= George B. Chapman =

American biologist (1925–2016)

George Bunker Chapman (June 10, 1925 – September 7, 2016) was a professor and a pioneer in research of cell biology and ultrastructure using transmission-light and transmission electron microscopy. He was the first person to see the interior structure of four bacterium species in electron micrographs he produced, described in his Ph.D. dissertation completed in 1953.

== Biography ==
Chapman was born in Bayonne, New Jersey on 10 June 1925 and died in Washington, D.C., on 7 September 2016. In 1943, he graduated from high school and served as a radio man in the United States Naval Reserve in the Pacific Theater in 1944–1945 during World War II. He was an undergraduate from 1946 to 1950 at Princeton University, graduating with high honors. In 1952, he earned his M.S. degree and in 1953, his Ph.D. also at Princeton.

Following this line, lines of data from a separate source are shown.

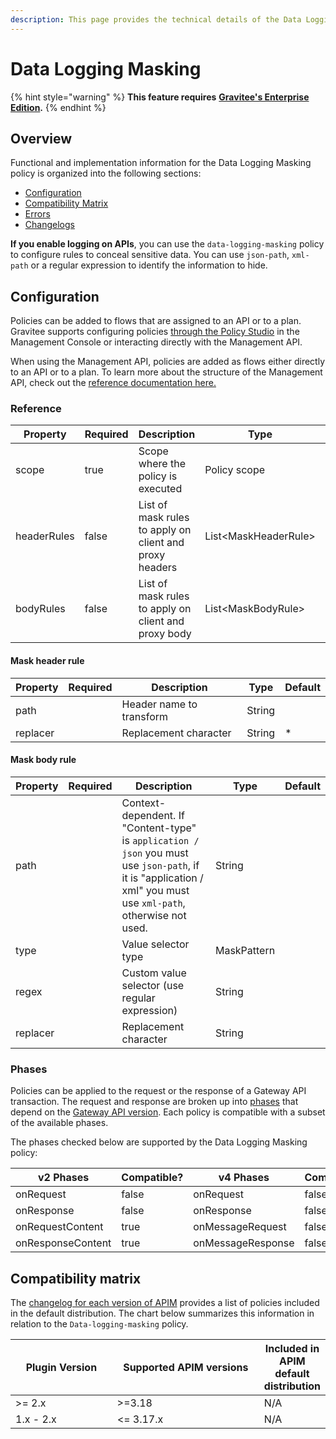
 ```yaml
---
description: This page provides the technical details of the Data Logging Masking policy
---
```


# Data Logging Masking

{% hint style="warning" %}
**This feature requires** [**Gravitee's Enterprise Edition**](../../overview/introduction-to-gravitee-api-management-apim/ee-vs-oss.md)**.**
{% endhint %}

## Overview

Functional and implementation information for the Data Logging Masking policy is organized into the following sections:

* [Configuration](<template-policy-rework-structure-6 (1).md#configuration>)
* [Compatibility Matrix](<template-policy-rework-structure-6 (1).md#compatibility-matrix>)
* [Errors](<template-policy-rework-structure-6 (1).md#errors>)
* [Changelogs](<template-policy-rework-structure-6 (1).md#changelogs>)

**If you enable logging on APIs**, you can use the `data-logging-masking` policy to configure rules to conceal sensitive data. You can use `json-path`, `xml-path` or a regular expression to identify the information to hide.

## Configuration

Policies can be added to flows that are assigned to an API or to a plan. Gravitee supports configuring policies [through the Policy Studio](../../guides/policy-design/) in the Management Console or interacting directly with the Management API.

When using the Management API, policies are added as flows either directly to an API or to a plan. To learn more about the structure of the Management API, check out the [reference documentation here.](../management-api-reference/)

### Reference

<table><thead><tr><th>Property</th><th data-type="checkbox">Required</th><th>Description</th><th>Type</th><th>Default</th></tr></thead><tbody><tr><td>scope</td><td>true</td><td>Scope where the policy is executed</td><td>Policy scope</td><td>REQUEST_CONTENT</td></tr><tr><td>headerRules</td><td>false</td><td>List of mask rules to apply on client and proxy headers</td><td>List&#x3C;MaskHeaderRule></td><td></td></tr><tr><td>bodyRules</td><td>false</td><td>List of mask rules to apply on client and proxy body</td><td>List&#x3C;MaskBodyRule></td><td></td></tr></tbody></table>

#### Mask header rule

| Property | Required | Description              | Type   | Default |
| -------- | -------- | ------------------------ | ------ | ------- |
| path     |          | Header name to transform | String |         |
| replacer |          | Replacement character    | String | \*      |

#### Mask body rule

| Property | Required | Description                                                                                                                                                      | Type        | Default |
| -------- | -------- | ---------------------------------------------------------------------------------------------------------------------------------------------------------------- | ----------- | ------- |
| path     |          | Context-dependent. If "Content-type" is `application / json` you must use `json-path`, if it is "application / xml" you must use `xml-path`, otherwise not used. | String      |         |
| type     |          | Value selector type                                                                                                                                              | MaskPattern |         |
| regex    |          | Custom value selector (use regular expression)                                                                                                                   | String      |         |
| replacer |          | Replacement character                                                                                                                                            | String      |         |

### Phases

Policies can be applied to the request or the response of a Gateway API transaction. The request and response are broken up into [phases](broken-reference) that depend on the [Gateway API version](../../overview/gravitee-api-definitions-and-execution-engines.md). Each policy is compatible with a subset of the available phases.

The phases checked below are supported by the Data Logging Masking policy:

<table data-full-width="false"><thead><tr><th width="202">v2 Phases</th><th width="139" data-type="checkbox">Compatible?</th><th width="198">v4 Phases</th><th data-type="checkbox">Compatible?</th></tr></thead><tbody><tr><td>onRequest</td><td>false</td><td>onRequest</td><td>false</td></tr><tr><td>onResponse</td><td>false</td><td>onResponse</td><td>false</td></tr><tr><td>onRequestContent</td><td>true</td><td>onMessageRequest</td><td>false</td></tr><tr><td>onResponseContent</td><td>true</td><td>onMessageResponse</td><td>false</td></tr></tbody></table>

## Compatibility matrix

The [changelog for each version of APIM](../../releases-and-changelog/changelog/) provides a list of policies included in the default distribution. The chart below summarizes this information in relation to the `Data-logging-masking` policy.

<table data-full-width="false"><thead><tr><th width="161.33333333333331">Plugin Version</th><th width="242">Supported APIM versions</th><th>Included in APIM default distribution</th></tr></thead><tbody><tr><td>>= 2.x</td><td>>=3.18</td><td>N/A</td></tr><tr><td>1.x - 2.x</td><td>&#x3C;= 3.17.x</td><td>N/A</td></tr></tbody></table>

Professor Frank H. Johnson supervised his senior thesis entitled “The isolation of a bacteriophage active against a strain of Erwinia carotovora that causes a soft rot of the onion.” Chapman published his senior-thesis research in the Journal of Bacteriology in 1950 and his Ph.D. research in the same journal in 1953. His Ph.D. thesis concerned Bacillus cereus, B. megatherium, Escherichia coli, and Protobacterium phosphoreum. In 1953–1954, he was a research assistant at Princeton University; 1954–1956, research associate at Princeton (while being employed by RCA); 1956–1960, Assistant Professor of Zoology at Harvard University; 1960–1963, Associate Professor of Anatomy at Cornell University Medical College; 1963–2011, Professor of Biology at Georgetown University; and 2011–2016, Professor Emeritus at Georgetown. Anthony S. Fauci (May 16, 2019) was among his students at Cornell University.

== Academic career ==
Chapman was the Chair of Georgetown University's Department of Biology from 1963 to 1990, where he initiated the Department's graduate program and senior-thesis requirement and increased the size of its faculty. Under his chairmanship, the Department of Biology welcomed female professors including Rita R. Colwell, Ellen J. Henderson, and Diane Wallace Taylor. The Department annually awards the Chapman Medal to senior undergraduates for outstanding research projects.

George Chapman taught cytology and histology and electron microscopy. He performed research on many kinds of cells including those of an alga, bacteria, bees, cnidarians, fish (especially the Channel Catfish), a human, a leech, a phytoplasma, protozoa, a wasp, and a whale. He published over 100 scientific papers, was a fellow of the American Society for Microbiology and won two Georgetown Bunn Awards for teaching.